Malnutrition is a common sequela of chronic pancreatitis (CP). Alterations in body composition and the assessment of sarcopenia have gained the interest of clinicians in recent years. There is a scarcity of data currently available concerning sarcopenia in patients with CP. This review aims to investigate the prevalence and impact of sarcopenia in CP.
Methods
Embase and Medline databases were used to identify all studies that evaluated sarcopenia and outcomes in patients with chronic pancreatitis. Due to paucity of data, conference abstracts were included. PRISMA guidelines for systematic reviews were followed.
Results
Six studies, with a total of 450 individuals were reviewed. Three full-text studies and three conference abstracts met the predetermined eligibility criteria.
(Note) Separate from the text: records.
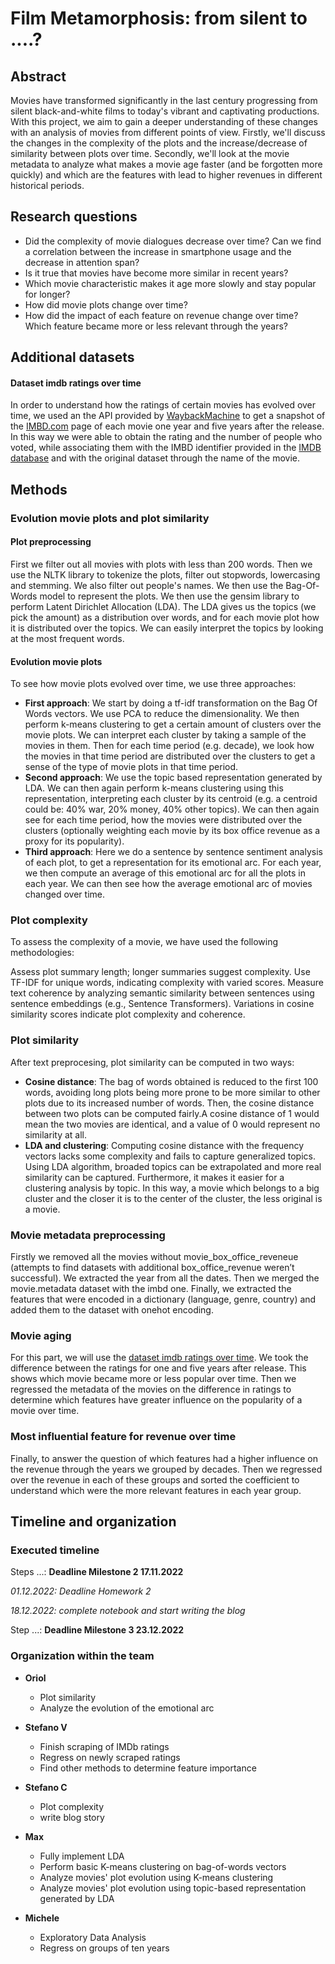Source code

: # Film Metamorphosis: from silent to ....?

## Abstract

Movies have transformed significantly in the last century progressing from silent black-and-white films to today's vibrant and captivating productions. With this project, we aim to gain a deeper understanding of these changes with an analysis of movies from different points of view. Firstly, we'll discuss the changes in the complexity of the plots and the increase/decrease of similarity between plots over time. Secondly, we'll look at the movie metadata to analyze what makes a movie age faster (and be forgotten more quickly) and which are the features with lead to higher revenues in different historical periods. 

## Research questions

- Did the complexity of movie dialogues decrease over time? Can we find a correlation between the increase in smartphone usage and the decrease in attention span? 
- Is it true that movies have become more similar in recent years? 
- Which movie characteristic makes it age more slowly and stay popular for longer?
- How did movie plots change over time? 
- How did the impact of each feature on revenue change over time? Which feature became more or less relevant through the years? 


## Additional datasets

#### Dataset imdb ratings over time 

In order to understand how the ratings of certain movies has evolved over time, we used an the API provided by [WaybackMachine](https://archive.org/help/wayback_api.php) to get a snapshot of the [IMBD.com](https://www.imdb.com/) page of each movie one year and five years after the release. In this way we were able to obtain the rating and the number of people who voted, while associating them with the IMBD identifier provided in the [IMDB database](https://datasets.imdbws.com/title.basics.tsv.gz) and with the original dataset through the name of the movie.

## Methods

### Evolution movie plots and plot similarity
#### Plot preprocessing
First we filter out all movies with plots with less than 200 words. Then we use the NLTK library to tokenize the plots, filter out stopwords, lowercasing and stemming. We also filter out people's names. We then use the Bag-Of-Words model to represent the plots. We then use the gensim library to perform Latent Dirichlet Allocation (LDA). The LDA gives us the topics (we pick the amount) as a distribution over words, and for each movie plot how it is distributed over the topics. We can easily interpret the topics by looking at the most frequent words.

#### Evolution movie plots

To see how movie plots evolved over time, we use three approaches: 
- **First approach**: We start by doing a tf-idf transformation on the Bag Of Words vectors. We use PCA to reduce the dimensionality. We then perform k-means clustering to get a certain amount of clusters over the movie plots. We can interpret each cluster by taking a sample of the movies in them. Then for each time period (e.g. decade), we look how the movies in that time period are distributed over the clusters to get a sense of the type of movie plots in that time period.
- **Second approach**: We use the topic based representation generated by LDA. We can then again perform k-means clustering using this representation, interpreting each cluster by its centroid (e.g. a centroid could be: 40% war, 20% money, 40% other topics). We can then again see for each time period, how the movies were distributed over the clusters (optionally weighting each movie by its box office revenue as a proxy for its popularity).
- **Third approach**: Here we do a sentence by sentence sentiment analysis of each plot, to get a representation for its emotional arc. For each year, we then compute an average of this emotional arc for all the plots in each year. We can then see how the average emotional arc of movies changed over time.

### Plot complexity

To assess the complexity of a movie, we have used the following methodologies:

Assess plot summary length; longer summaries suggest complexity. Use TF-IDF for unique words, indicating complexity with varied scores. Measure text coherence by analyzing semantic similarity between sentences using sentence embeddings (e.g., Sentence Transformers). Variations in cosine similarity scores indicate plot complexity and coherence.


### Plot similarity
After text preprocesing, plot similarity can be computed in two ways:
- **Cosine distance**: The bag of words obtained is reduced to the first 100 words, avoiding long plots being more prone to be more similar to other plots due to its increased number of words. Then, the cosine distance between two plots can be computed fairly.A cosine distance of 1 would mean the two movies are identical, and a value of 0 would represent no similarity at all.
- **LDA and clustering**: Computing cosine distance with the frequency vectors lacks some complexity and fails to capture generalized topics. Using LDA algorithm, broaded topics can be extrapolated and more real similarity can be captured. Furthermore, it makes it easier for a clustering analysis by topic. In this way,  a movie which belongs to a big cluster and the closer it is to the center of the cluster, the less original is a movie.
 

### Movie metadata preprocessing

Firstly we removed all the movies without movie_box_office_reveneue (attempts to find datasets with additional box_office_revenue weren’t successful). We extracted the year from all the dates. Then we merged the movie.metadata dataset with the imbd one. Finally, we extracted the features that were encoded in a dictionary (language, genre, country) and added them to the dataset with onehot encoding. 

### Movie aging
For this part, we will use the [dataset imdb ratings over time](#Dataset-imdb-ratings-over-time). We took the difference between the ratings for one and five years after release. This shows which movie became more or less popular over time. Then we regressed the metadata of the movies on the difference in ratings to determine which features have greater influence on the popularity of a movie over time. 

### Most influential feature for revenue over time

Finally, to answer the question of which features had a higher influence on the revenue through the years we grouped by decades. Then we regressed over the revenue in each of these groups and sorted the coefficient to understand which were the more relevant features in each year group. 

## Timeline and organization

### Executed timeline

Steps ...: **Deadline Milestone 2 17.11.2022**

*01.12.2022: Deadline Homework 2*

*18.12.2022: complete notebook and start writing the blog*

Step ...: **Deadline Milestone 3 23.12.2022**

### Organization within the team
- **Oriol**
  - Plot similarity
  - Analyze the evolution of the emotional arc

- **Stefano V**
  - Finish scraping of IMDb ratings
  - Regress on newly scraped ratings
  - Find other methods to determine feature importance

- **Stefano C**
  - Plot complexity
  - write blog story

- **Max**
  - Fully implement LDA
  - Perform basic K-means clustering on bag-of-words vectors
  - Analyze movies' plot evolution using K-means clustering
  - Analyze movies' plot evolution using topic-based representation generated by LDA

- **Michele**
  - Exploratory Data Analysis
  - Regress on groups of ten years


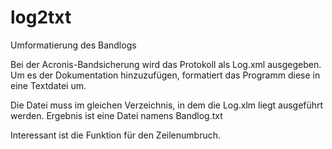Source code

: # log2txt
Umformatierung des Bandlogs

Bei der Acronis-Bandsicherung wird das Protokoll als Log.xml ausgegeben.
Um es der Dokumentation hinzuzufügen, formatiert das Programm diese in 
eine Textdatei um.

Die Datei muss im gleichen Verzeichnis, in dem die Log.xlm liegt ausgeführt werden.
Ergebnis ist eine Datei namens Bandlog.txt

Interessant ist die Funktion für den Zeilenumbruch.
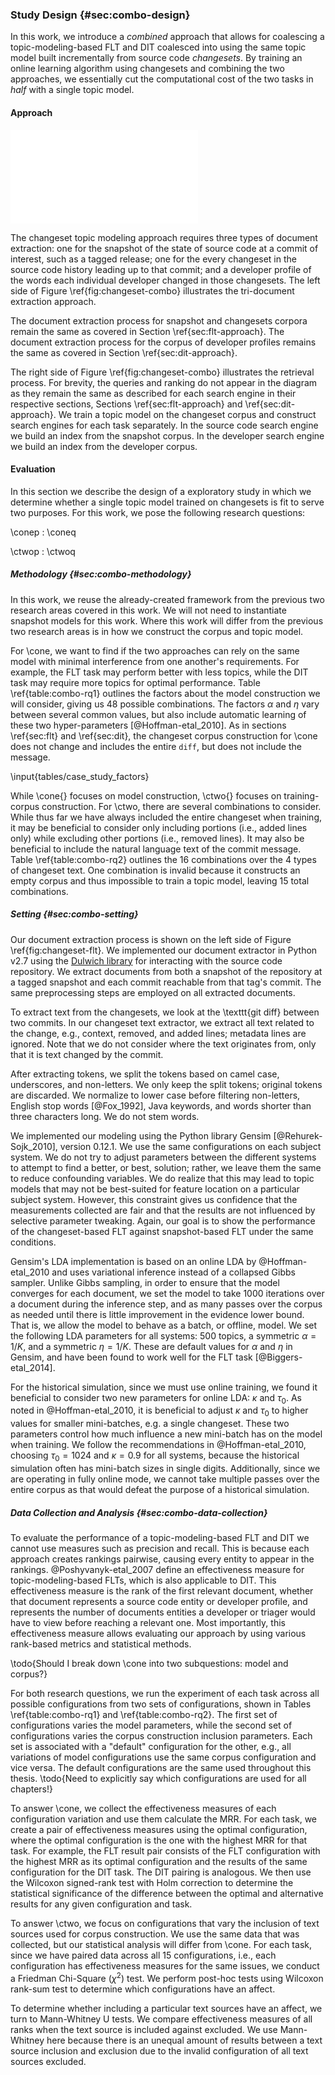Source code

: ### Study Design {#sec:combo-design}

In this work, we introduce a *combined* approach that allows for coalescing a
topic-modeling-based FLT and DIT coalesced into using the same topic model
built incrementally from source code *changesets*.  By training an online
learning algorithm using changesets and combining the two approaches, we
essentially cut the computational cost of the two tasks in *half* with a single
topic model.

#### Approach

![Combining changeset-based feature location and developer identifiation
\label{fig:changeset-combo}](figures/changeset-combo.pdf)

The changeset topic modeling approach requires three types of document
extraction: one for the snapshot of the state of source code at a commit of
interest, such as a tagged release; one for the every changeset in the source
code history leading up to that commit; and a developer profile of the words
each individual developer changed in those changesets.  The left side of Figure
\ref{fig:changeset-combo} illustrates the tri-document extraction approach.

The document extraction process for snapshot and changesets corpora remain the
same as covered in Section \ref{sec:flt-approach}.  The document extraction
process for the corpus of developer profiles remains the same as covered in
Section \ref{sec:dit-approach}.

The right side of Figure \ref{fig:changeset-combo} illustrates the retrieval
process.  For brevity, the queries and ranking do not appear in the diagram as
they remain the same as described for each search engine in their respective
sections, Sections \ref{sec:flt-approach} and \ref{sec:dit-approach}.  We train
a topic model on the changeset corpus and construct search engines for each
task separately.  In the source code search engine we build an index from the
snapshot corpus.  In the developer search engine we build an index from the
developer corpus.

#### Evaluation

In this section we describe the design of a exploratory study in which we
determine whether a single topic model trained on changesets is fit to serve
two purposes.  For this work, we pose the following research questions:

\conep
:   \coneq

\ctwop
:   \ctwoq

##### Methodology {#sec:combo-methodology}

In this work, we reuse the already-created framework from the previous two
research areas covered in this work.  We will not need to instantiate snapshot
models for this work.  Where this work will differ from the previous two
research areas is in how we construct the corpus and topic model.

For \cone, we want to find if the two approaches can rely on the same model
with minimal interference from one another's requirements.  For example, the
FLT task may perform better with less topics, while the DIT task may require
more topics for optimal performance.  Table \ref{table:combo-rq1} outlines the
factors about the model construction we will consider, giving us 48 possible
combinations.  The factors $\alpha$ and $\eta$ vary between several common
values, but also include automatic learning of these two hyper-parameters
[@Hoffman-etal_2010].  As in sections \ref{sec:flt} and \ref{sec:dit}, the
changeset corpus construction for \cone does not change and includes the entire
`diff`, but does not include the message.

\input{tables/case_study_factors}

While \cone{} focuses on model construction, \ctwo{} focuses on training-corpus
construction.  For \ctwo, there are several combinations to consider.  While
thus far we have always included the entire changeset when training, it may be
beneficial to consider only including portions (i.e., added lines only) while
excluding other portions (i.e., removed lines).  It may also be beneficial to
include the natural language text of the commit message.  Table
\ref{table:combo-rq2} outlines the 16 combinations over the 4 types of
changeset text.  One combination is invalid because it constructs an empty
corpus and thus impossible to train a topic model, leaving 15 total
combinations.

##### Setting {#sec:combo-setting}

<!-- This is literally copied straight from FLT -->
Our document extraction process is shown on the left side of Figure
\ref{fig:changeset-flt}.  We implemented our document extractor in Python v2.7
using the [Dulwich library](http://www.samba.org/~jelmer/dulwich/) for
interacting with the source code repository.  We extract documents from both a
snapshot of the repository at a tagged snapshot and each commit reachable from
that tag's commit.  The same preprocessing steps are employed on all extracted
documents.

To extract text from the changesets, we look at the \texttt{git diff} between
two commits.  In our changeset text extractor, we extract all text related to
the change, e.g., context, removed, and added lines; metadata lines are ignored.
Note that we do not consider where the text originates from, only that it is
text changed by the commit.

After extracting tokens, we split the tokens based on camel case, underscores,
and non-letters.  We only keep the split tokens; original tokens are discarded.
We normalize to lower case before filtering non-letters, English stop
words [@Fox_1992], Java keywords, and words shorter than three characters
long.  We do not stem words.

We implemented our modeling using the Python library Gensim
[@Rehurek-Sojk_2010], version 0.12.1. We use the same configurations on each
subject system.  We do not try to adjust parameters between the different
systems to attempt to find a better, or best, solution; rather, we leave them
the same to reduce confounding variables.  We do realize that this may lead to
topic models that may not be best-suited for feature location on a particular
subject system.  However, this constraint gives us confidence that the
measurements collected are fair and that the results are not influenced by
selective parameter tweaking.  Again, our goal is to show the performance of
the changeset-based FLT against snapshot-based FLT under the same conditions.

Gensim's LDA implementation is based on an online LDA by @Hoffman-etal_2010 and
uses variational inference instead of a collapsed Gibbs sampler.  Unlike Gibbs
sampling, in order to ensure that the model converges for each document, we set
the model to take $1000$ iterations over a document during the inference step,
and as many passes over the corpus as needed until there is little improvement
in the evidence lower bound. That is, we allow the model to behave as a batch,
or offline, model.  We set the following LDA parameters for all systems: $500$
topics, a symmetric $\alpha=1/K$, and a symmetric $\eta=1/K$.  These are
default values for $\alpha$ and $\eta$ in Gensim, and have been found to work
well for the FLT task [@Biggers-etal_2014].

For the historical simulation, since we must use online training, we found it
beneficial to consider two new parameters for online LDA: $\kappa$ and
$\tau_0$.  As noted in @Hoffman-etal_2010, it is beneficial to adjust $\kappa$
and $\tau_0$ to higher values for smaller mini-batches, e.g. a single
changeset.  These two parameters control how much influence a new mini-batch
has on the model when training.  We follow the recommendations in
@Hoffman-etal_2010, choosing $\tau_0=1024$ and $\kappa=0.9$ for all systems,
because the historical simulation often has mini-batch sizes in single digits.
Additionally, since we are operating in fully online mode, we cannot take
multiple passes over the entire corpus as that would defeat the purpose of a
historical simulation.

##### Data Collection and Analysis {#sec:combo-data-collection}

To evaluate the performance of a topic-modeling-based FLT and DIT we cannot use
measures such as precision and recall.  This is because each approach creates
rankings pairwise, causing every entity to appear in the rankings.
@Poshyvanyk-etal_2007 define an effectiveness measure for topic-modeling-based
FLTs, which is also applicable to DIT.  This effectiveness measure is the rank
of the first relevant document, whether that document represents a source code
entity or developer profile, and represents the number of documents entities a
developer or triager would have to view before reaching a relevant one.  Most
importantly, this effectiveness measure allows evaluating our approach by using
various rank-based metrics and statistical methods.

\todo{Should I break down \cone into two subquestions: model and corpus?}

For both research questions, we run the experiment of each task across all
possible configurations from two sets of configurations, shown in Tables
\ref{table:combo-rq1} and \ref{table:combo-rq2}.  The first set of
configurations varies the model parameters, while the second set of
configurations varies the corpus construction inclusion parameters.  Each set
is associated with a "default" configuration for the other, e.g., all
variations of model configurations use the same corpus configuration and vice
versa.  The default configurations are the same used throughout this thesis.
\todo{Need to explicitly say which configurations are used for all chapters!}

To answer \cone, we collect the effectiveness measures of each configuration
variation and use them calculate the MRR.  For each task, we create a pair of
effectiveness measures using the optimal configuration, where the optimal
configuration is the one with the highest MRR for that task.  For example, the
FLT result pair consists of the FLT configuration with the highest MRR as its
optimal configuration and the results of the same configuration for the DIT
task.  The DIT pairing is analogous.  We then use the Wilcoxon signed-rank test
with Holm correction to determine the statistical significance of the
difference between the optimal and alternative results for any given
configuration and task.

To answer \ctwo, we focus on configurations that vary the inclusion of text
sources used for corpus construction.  We use the same data that was collected,
but our statistical analysis will differ from \cone.  For each task, since we
have paired data across all 15 configurations, i.e., each configuration has
effectiveness measures for the same issues, we conduct a Friedman Chi-Square
($\chi^2$) test.  We perform post-hoc tests using Wilcoxon rank-sum test
to determine which configurations have an affect.

To determine whether including a particular text sources have an affect, we
turn to Mann-Whitney U tests.  We compare effectiveness measures of all ranks
when the text source is included against excluded.  We use Mann-Whitney here
because there is an unequal amount of results between a text source inclusion
and exclusion due to the invalid configuration of all text sources excluded.
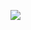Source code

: ![](https://raw.githubusercontent.com/SSzzPP/SSzzPP/main/assets/github-contribution-grid-snake.svg)
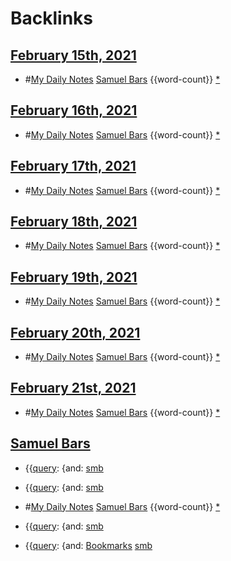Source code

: 
# Backlinks
## [February 15th, 2021](<February 15th, 2021.md>)
- #[My Daily Notes](<My Daily Notes.md>) [Samuel Bars](<Samuel Bars.md>) {{word-count}} [*]([smb](<smb.md>))

## [February 16th, 2021](<February 16th, 2021.md>)
- #[My Daily Notes](<My Daily Notes.md>) [Samuel Bars](<Samuel Bars.md>) {{word-count}} [*]([smb](<smb.md>))

## [February 17th, 2021](<February 17th, 2021.md>)
- #[My Daily Notes](<My Daily Notes.md>) [Samuel Bars](<Samuel Bars.md>) {{word-count}} [*]([smb](<smb.md>))

## [February 18th, 2021](<February 18th, 2021.md>)
- #[My Daily Notes](<My Daily Notes.md>) [Samuel Bars](<Samuel Bars.md>) {{word-count}} [*]([smb](<smb.md>))

## [February 19th, 2021](<February 19th, 2021.md>)
- #[My Daily Notes](<My Daily Notes.md>) [Samuel Bars](<Samuel Bars.md>) {{word-count}} [*]([smb](<smb.md>))

## [February 20th, 2021](<February 20th, 2021.md>)
- #[My Daily Notes](<My Daily Notes.md>) [Samuel Bars](<Samuel Bars.md>) {{word-count}} [*]([smb](<smb.md>))

## [February 21st, 2021](<February 21st, 2021.md>)
- #[My Daily Notes](<My Daily Notes.md>) [Samuel Bars](<Samuel Bars.md>) {{word-count}} [*]([smb](<smb.md>))

## [Samuel Bars](<Samuel Bars.md>)
- {{[query](<query.md>): {and: [smb](<smb.md>)

- {{[query](<query.md>): {and: [smb](<smb.md>)

- #[My Daily Notes](<My Daily Notes.md>) [Samuel Bars](<Samuel Bars.md>) {{word-count}} [*]([smb](<smb.md>))

- {{[query](<query.md>): {and: [smb](<smb.md>)

- {{[query](<query.md>): {and: [Bookmarks](<Bookmarks.md>) [smb](<smb.md>)

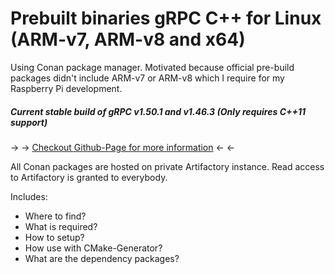 # Prebuilt binaries gRPC C++ for Linux (ARM-v7, ARM-v8 and x64)

Using Conan package manager. Motivated because official pre-build packages didn't include ARM-v7 or ARM-v8 which I require for my Raspberry Pi development.

##### Current stable build of gRPC v1.50.1 and v1.46.3 (Only requires C++11 support)

&#8594; &#8594; [Checkout Github-Page for more information](https://thommyho.github.io/Cpp-gRPC-Linux-x64-ARM-PreBuilts) &#8592; &#8592;

All Conan packages are hosted on private Artifactory instance. Read access to Artifactory is granted to everybody.

Includes: 
 - Where to find? 
 - What is required?
 - How to setup?
 - How use with CMake-Generator?
 - What are the dependency packages?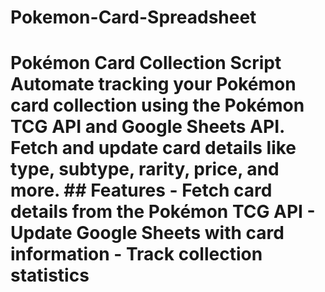# Pokemon-Card-Spreadsheet
# Pokémon Card Collection Script  Automate tracking your Pokémon card collection using the Pokémon TCG API and Google Sheets API. Fetch and update card details like type, subtype, rarity, price, and more.  ## Features - Fetch card details from the Pokémon TCG API - Update Google Sheets with card information - Track collection statistics  

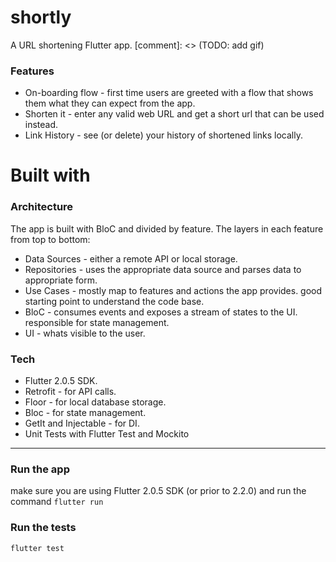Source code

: # shortly

A URL shortening Flutter app.
[comment]: <> (TODO: add gif)

### Features

* On-boarding flow - first time users are greeted with a flow that shows them what they can expect
  from the app.
* Shorten it - enter any valid web URL and get a short url that can be used instead.
* Link History - see (or delete) your history of shortened links locally.

# Built with

### Architecture

The app is built with BloC and divided by feature. The layers in each feature from top to bottom:

* Data Sources - either a remote API or local storage.
* Repositories - uses the appropriate data source and parses data to appropriate form.
* Use Cases - mostly map to features and actions the app provides. good starting point to understand
  the code base.
* BloC - consumes events and exposes a stream of states to the UI. responsible for state management.
* UI - whats visible to the user.

### Tech

* Flutter 2.0.5 SDK.
* Retrofit - for API calls.
* Floor - for local database storage.
* Bloc - for state management.
* GetIt and Injectable - for DI.
* Unit Tests with Flutter Test and Mockito

------ 

### Run the app

make sure you are using Flutter 2.0.5 SDK (or prior to 2.2.0) and run the command `flutter run`

### Run the tests

`flutter test`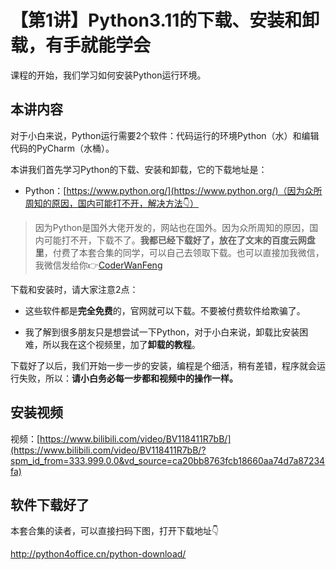 # 【第1讲】Python3.11的下载、安装和卸载，有手就能学会


课程的开始，我们学习如何安装Python运行环境。

## 本讲内容

对于小白来说，Python运行需要2个软件：代码运行的环境Python（水）和编辑代码的PyCharm（水桶）。

本讲我们首先学习Python的下载、安装和卸载，它的下载地址是：

- Python：[https://www.python.org/](https://www.python.org/)（因为众所周知的原因，国内可能打不开，解决方法👇）

>因为Python是国外大佬开发的，网站也在国外。因为众所周知的原因，国内可能打不开，下载不了。**我都已经下载好了，放在了文末的百度云网盘里**，付费了本套合集的同学，可以自己去领取下载。也可以直接加我微信，我微信发给你👉[CoderWanFeng](https://mp.weixin.qq.com/s/yFcocJbfS9Hs375NhE8Gbw)

下载和安装时，请大家注意2点：

- 这些软件都是**完全免费**的，官网就可以下载。不要被付费软件给欺骗了。

- 我了解到很多朋友只是想尝试一下Python，对于小白来说，卸载比安装困难，所以我在这个视频里，加了**卸载的教程**。

下载好了以后，我们开始一步一步的安装，编程是个细活，稍有差错，程序就会运行失败，所以：**请小白务必每一步都和视频中的操作一样。**


## 安装视频

视频：[https://www.bilibili.com/video/BV118411R7bB/](https://www.bilibili.com/video/BV118411R7bB/?spm_id_from=333.999.0.0&vd_source=ca20bb8763fcb18660aa74d7a87234fa)


## 软件下载好了

本套合集的读者，可以直接扫码下图，打开下载地址👇

http://python4office.cn/python-download/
The prevalence of sarcopenia in CP from all studies ranged from 17–62%. Pancreatic exocrine insufficiency was associated as an independent and significant risk factor for sarcopenia. Sarcopenia was found to be associated with a reduced quality of life, increased hospitalisation, and reduced survival. It was associated with significantly lower islet yield following total pancreatectomy with islet auto transplantation in CP.
Conclusion
The review of these existing studies amalgamates the limited data on sarcopenia and its impact on CP. It has shown that sarcopenia is exceedingly prevalent and an important risk factor in CP patients. The data presented emphasises that sarcopenia has a significant prognostic value and should be included in future prospective analyses in the outcomes of CP.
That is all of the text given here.